• **What is expected**
In the listing that follows, the lines starting at the one containing "Face recognition using" and ending at the one containing "TensorFlow Tutorial and" are to be returned exactly, both boundary lines included, and no others.

----

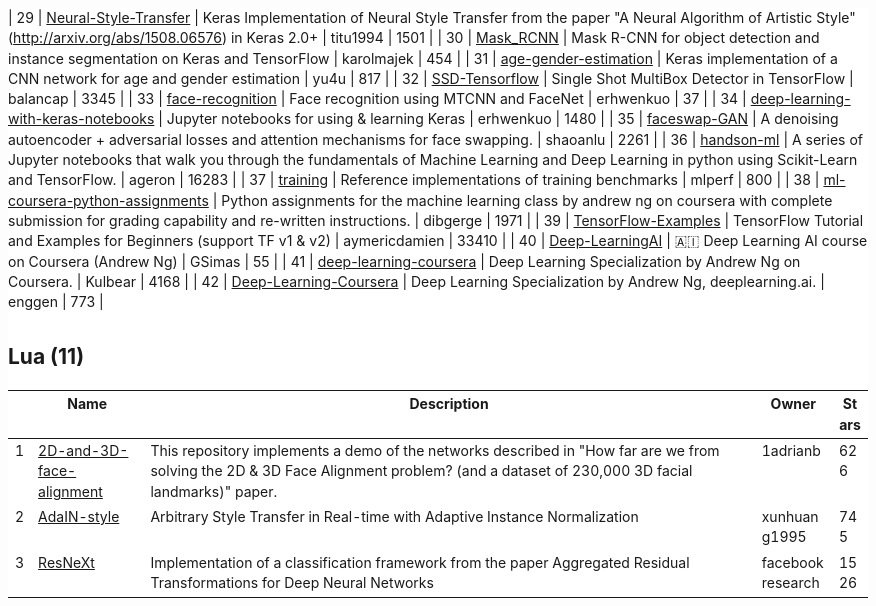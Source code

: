 | 29 | [Neural-Style-Transfer](https://github.com/titu1994/Neural-Style-Transfer)                                 | Keras Implementation of Neural Style Transfer from the paper "A Neural Algorithm of Artistic Style" (http://arxiv.org/abs/1508.06576) in Keras 2.0+     | titu1994       | 1501  |
| 30 | [Mask_RCNN](https://github.com/karolmajek/Mask_RCNN)                                                       | Mask R-CNN for object detection and instance segmentation on Keras and TensorFlow                                                                       | karolmajek     | 454   |
| 31 | [age-gender-estimation](https://github.com/yu4u/age-gender-estimation)                                     | Keras implementation of a CNN network for age and gender estimation                                                                                     | yu4u           | 817   |
| 32 | [SSD-Tensorflow](https://github.com/balancap/SSD-Tensorflow)                                               | Single Shot MultiBox Detector in TensorFlow                                                                                                             | balancap       | 3345  |
| 33 | [face-recognition](https://github.com/erhwenkuo/face-recognition)                                          | Face recognition using MTCNN and FaceNet                                                                                                                | erhwenkuo      | 37    |
| 34 | [deep-learning-with-keras-notebooks](https://github.com/erhwenkuo/deep-learning-with-keras-notebooks)      | Jupyter notebooks for using & learning Keras                                                                                                            | erhwenkuo      | 1480  |
| 35 | [faceswap-GAN](https://github.com/shaoanlu/faceswap-GAN)                                                   | A denoising autoencoder + adversarial losses and attention mechanisms for face swapping.                                                                | shaoanlu       | 2261  |
| 36 | [handson-ml](https://github.com/ageron/handson-ml)                                                         | A series of Jupyter notebooks that walk you through the fundamentals of Machine Learning and Deep Learning in python using Scikit-Learn and TensorFlow. | ageron         | 16283 |
| 37 | [training](https://github.com/mlperf/training)                                                             | Reference implementations of training benchmarks                                                                                                        | mlperf         | 800   |
| 38 | [ml-coursera-python-assignments](https://github.com/dibgerge/ml-coursera-python-assignments)               | Python assignments for the machine learning class by andrew ng on coursera with complete submission for grading capability and re-written instructions. | dibgerge       | 1971  |
| 39 | [TensorFlow-Examples](https://github.com/aymericdamien/TensorFlow-Examples)                                | TensorFlow Tutorial and Examples for Beginners (support TF v1 & v2)                                                                                     | aymericdamien  | 33410 |
| 40 | [Deep-LearningAI](https://github.com/GSimas/Deep-LearningAI)                                               | 🇦🇮 Deep Learning AI course on Coursera (Andrew Ng)                                                                                                      | GSimas         | 55    |
| 41 | [deep-learning-coursera](https://github.com/Kulbear/deep-learning-coursera)                                | Deep Learning Specialization by Andrew Ng on Coursera.                                                                                                  | Kulbear        | 4168  |
| 42 | [Deep-Learning-Coursera](https://github.com/enggen/Deep-Learning-Coursera)                                 | Deep Learning Specialization by Andrew Ng, deeplearning.ai.                                                                                             | enggen         | 773   |

## Lua (11) 

|    | Name                                                                                               | Description                                                                                                                                                                            | Owner            | Stars |
|----|----------------------------------------------------------------------------------------------------|----------------------------------------------------------------------------------------------------------------------------------------------------------------------------------------|------------------|-------|
| 1  | [2D-and-3D-face-alignment](https://github.com/1adrianb/2D-and-3D-face-alignment)                   | This repository implements a demo of the networks described in "How far are we from solving the 2D & 3D Face Alignment problem? (and a dataset of 230,000 3D facial landmarks)" paper. | 1adrianb         | 626   |
| 2  | [AdaIN-style](https://github.com/xunhuang1995/AdaIN-style)                                         | Arbitrary Style Transfer in Real-time with Adaptive Instance Normalization                                                                                                             | xunhuang1995     | 745   |
| 3  | [ResNeXt](https://github.com/facebookresearch/ResNeXt)                                             | Implementation of a classification framework from the paper Aggregated Residual Transformations for Deep Neural Networks                                                               | facebookresearch | 1526  |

----

• **Output for this task**
| 33 | [face-recognition](https://github.com/erhwenkuo/face-recognition)                                          | Face recognition using MTCNN and FaceNet                                                                                                                | erhwenkuo      | 37    |
| 34 | [deep-learning-with-keras-notebooks](https://github.com/erhwenkuo/deep-learning-with-keras-notebooks)      | Jupyter notebooks for using & learning Keras                                                                                                            | erhwenkuo      | 1480  |
| 35 | [faceswap-GAN](https://github.com/shaoanlu/faceswap-GAN)                                                   | A denoising autoencoder + adversarial losses and attention mechanisms for face swapping.                                                                | shaoanlu       | 2261  |
| 36 | [handson-ml](https://github.com/ageron/handson-ml)                                                         | A series of Jupyter notebooks that walk you through the fundamentals of Machine Learning and Deep Learning in python using Scikit-Learn and TensorFlow. | ageron         | 16283 |
| 37 | [training](https://github.com/mlperf/training)                                                             | Reference implementations of training benchmarks                                                                                                        | mlperf         | 800   |
| 38 | [ml-coursera-python-assignments](https://github.com/dibgerge/ml-coursera-python-assignments)               | Python assignments for the machine learning class by andrew ng on coursera with complete submission for grading capability and re-written instructions. | dibgerge       | 1971  |
| 39 | [TensorFlow-Examples](https://github.com/aymericdamien/TensorFlow-Examples)                                | TensorFlow Tutorial and Examples for Beginners (support TF v1 & v2)                                                                                     | aymericdamien  | 33410 |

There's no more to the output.